(Supplied entries begins)

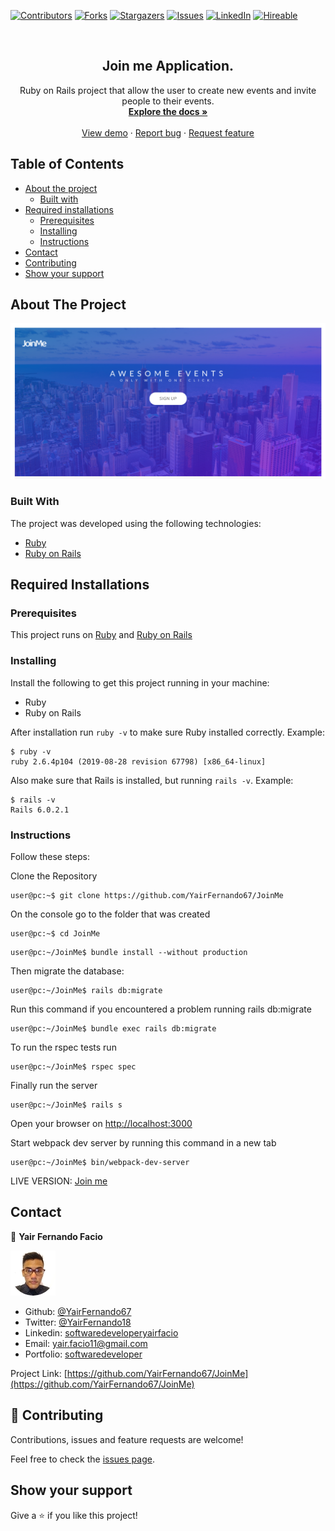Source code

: [![Contributors][contributors-shield]][contributors-url]
[![Forks][forks-shield]][forks-url]
[![Stargazers][stars-shield]][stars-url]
[![Issues][issues-shield]][issues-url]
[![LinkedIn][linkedin-shield2]][linkedin-url2]
[![Hireable][hireable]][hireable-url]

<!-- PROJECT LOGO -->
<br />
<p align="center">
 <h2 align="center">Join me Application.</h2>

  <p align="center">
    Ruby on Rails project that allow the user to create new events and invite people to their events.
    <br />
    <a href="https://github.com/YairFernando67/JoinMe"><strong>Explore the docs »</strong></a>
    <br />
    <br />
    <a href="https://github.com/YairFernando67/JoinMe">View demo</a>
    ·
    <a href="https://github.com/YairFernando67/JoinMe/issues">Report bug</a>
    ·
    <a href="https://github.com/YairFernando67/JoinMe/issues">Request feature</a>
  </p>

</p>

## Table of Contents
* [About the project](#about-the-project)
  * [Built with](#built-with)
* [Required installations](#Required-Installations)
  * [Prerequisites](#Prerequisites)
  * [Installing](#Installing)
  * [Instructions](#Instructions)
* [Contact](#contact)
* [Contributing](#Contributing)
* [Show your support](#Show-your-support)

## About The Project

![Screenshot Image](app/assets/images/login.png)  

### Built With
The project was developed using the following technologies:
- [Ruby](https://www.ruby-lang.org/es/)
- [Ruby on Rails](https://rubyonrails.org/)

## Required Installations

### Prerequisites

This project runs on [Ruby](https://www.ruby-lang.org/en/documentation/installation/) and [Ruby on Rails](http://installrails.com/)

### Installing

<p>Install the following to get this project running in your machine:</p>
 
* Ruby
* Ruby on Rails

After installation run `ruby -v` to make sure Ruby installed correctly. Example:
```
$ ruby -v
ruby 2.6.4p104 (2019-08-28 revision 67798) [x86_64-linux]
```

Also make sure that Rails is installed, but running `rails -v`. 
Example:
```
$ rails -v
Rails 6.0.2.1
```

### Instructions

<p>Follow these steps:</p>

Clone the Repository

```Shell
user@pc:~$ git clone https://github.com/YairFernando67/JoinMe
```

On the console go to the folder that was created

```Shell
user@pc:~$ cd JoinMe
```

```
user@pc:~/JoinMe$ bundle install --without production
```

Then migrate the database:

```
user@pc:~/JoinMe$ rails db:migrate
```

Run this command if you encountered a problem running rails db:migrate

```
user@pc:~/JoinMe$ bundle exec rails db:migrate
```

To run the rspec tests run

```
user@pc:~/JoinMe$ rspec spec
```


Finally run the server

```
user@pc:~/JoinMe$ rails s
```

Open your browser on [http://localhost:3000](http://localhost:3000)

Start webpack dev server by running this command in a new tab

```
user@pc:~/JoinMe$ bin/webpack-dev-server
```

LIVE VERSION: [Join me](https://joinmyevent.herokuapp.com/)

## Contact

👤 **Yair Fernando Facio**

<a href="https://yairfernando67.github.io/Portfolio/" target="_blank">
    
  ![Screenshot Image](app/assets/images/logo.jpg) 

</a>

- Github: [@YairFernando67](https://github.com/YairFernando67)
- Twitter: [@YairFernando18](https://twitter.com/YairFernando18)
- Linkedin: [softwaredeveloperyairfacio](https://www.linkedin.com/in/softwaredeveloperyairfacio/)
- Email: [yair.facio11@gmail.com](https://mail.google.com/mail/?view=cm&fs=1&tf=1&to=yair.facio11@gmail.com)
- Portfolio: [softwaredeveloper](https://yairfernando67.github.io/Portfolio/)


<p align="center">

  Project Link: [https://github.com/YairFernando67/JoinMe](https://github.com/YairFernando67/JoinMe)

</p>

## 🤝 Contributing

Contributions, issues and feature requests are welcome!

Feel free to check the [issues page](https://github.com/YairFernando67/JoinMe/issues).

## Show your support

Give a ⭐️ if you like this project!

<!-- MARKDOWN LINKS & IMAGES -->
[contributors-shield]: https://img.shields.io/github/contributors/YairFernando67/JoinMe.svg?style=flat-square
[contributors-url]: https://github.com/YairFernando67/JoinMe/graphs/contributors
[forks-shield]: https://img.shields.io/github/forks/YairFernando67/JoinMe.svg?style=flat-square
[forks-url]: https://github.com/YairFernando67/JoinMe/network/members
[stars-shield]: https://img.shields.io/github/stars/YairFernando67/JoinMe.svg?style=flat-square
[stars-url]: https://github.com/YairFernando67/JoinMe/stargazers
[issues-shield]: https://img.shields.io/github/issues/YairFernando67/JoinMe.svg?style=flat-square
[issues-url]: https://github.com/YairFernando67/JoinMe/issues
[license-shield]: https://img.shields.io/github/license/YairFernando67/JoinMe.svg?style=flat-square
[license-url]: https://github.com/YairFernando67/JoinMe/blob/master/LICENSE.txt
[linkedin-shield2]: https://img.shields.io/badge/-LinkedIn-black.svg?style=flat-square&logo=linkedin&colorB=555
[linkedin-url2]: https://www.linkedin.com/in/softwaredeveloperyairfacio/
[hireable]: https://cdn.rawgit.com/hiendv/hireable/master/styles/flat/yes.svg
[hireable-url]: https://www.linkedin.com/in/softwaredeveloperyairfacio/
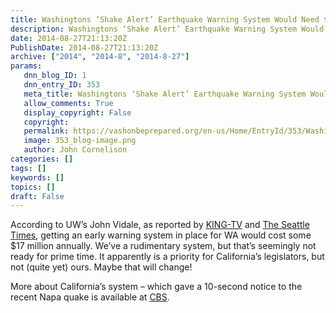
 ```yaml
---
title: Washingtons ‘Shake Alert’ Earthquake Warning System Would Need $17M Annually
description: Washingtons ‘Shake Alert’ Earthquake Warning System Would Need $17M Annually
date: 2014-08-27T21:13:20Z
PublishDate: 2014-08-27T21:13:20Z
archive: ["2014", "2014-8", "2014-8-27"]
params:
   dnn_blog_ID: 1
   dnn_entry_ID: 353
   meta_title: Washingtons ‘Shake Alert’ Earthquake Warning System Would Need $17M Annually
   allow_comments: True
   display_copyright: False
   copyright: 
   permalink: https://vashonbeprepared.org/en-us/Home/EntryId/353/Washingtons-lsquo-Shake-Alert-rsquo-Earthquake-Warning-System-Would-Need-17M-Annually
   image: 353_blog-image.png
   author: John Cornelison
categories: []
tags: []
keywords: []
topics: []
draft: False
---
```


<p>According to UW’s John Vidale, as reported by <a href="http://www.king5.com/story/news/local/2014/08/25/earthquake-early-warning-washington/14593425/" target="_blank">KING-TV</a> and <a href="http://blogs.seattletimes.com/today/2014/08/california-quake-warning-system-not-in-washington/" target="_blank">The Seattle Times</a>, getting an early warning system in place for WA would cost some $17 million annually. We’ve a rudimentary system, but that’s seemingly not ready for prime time. It apparently is a priority for California’s legislators, but not (quite yet) ours. Maybe that will change!</p>  <p>More about California’s system – which gave a 10-second notice to the recent Napa quake is available at <a href="http://www.cbsnews.com/news/experimental-warning-system-gave-10-second-alert-before-quake-hit/" target="_blank">CBS</a>.</p>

(Supplied entries ends)

## Task to carry out
Search the entries for the string "Installations" and collect each line that has it.

## Solved problem
* [Required installations](#Required-Installations)
## Required Installations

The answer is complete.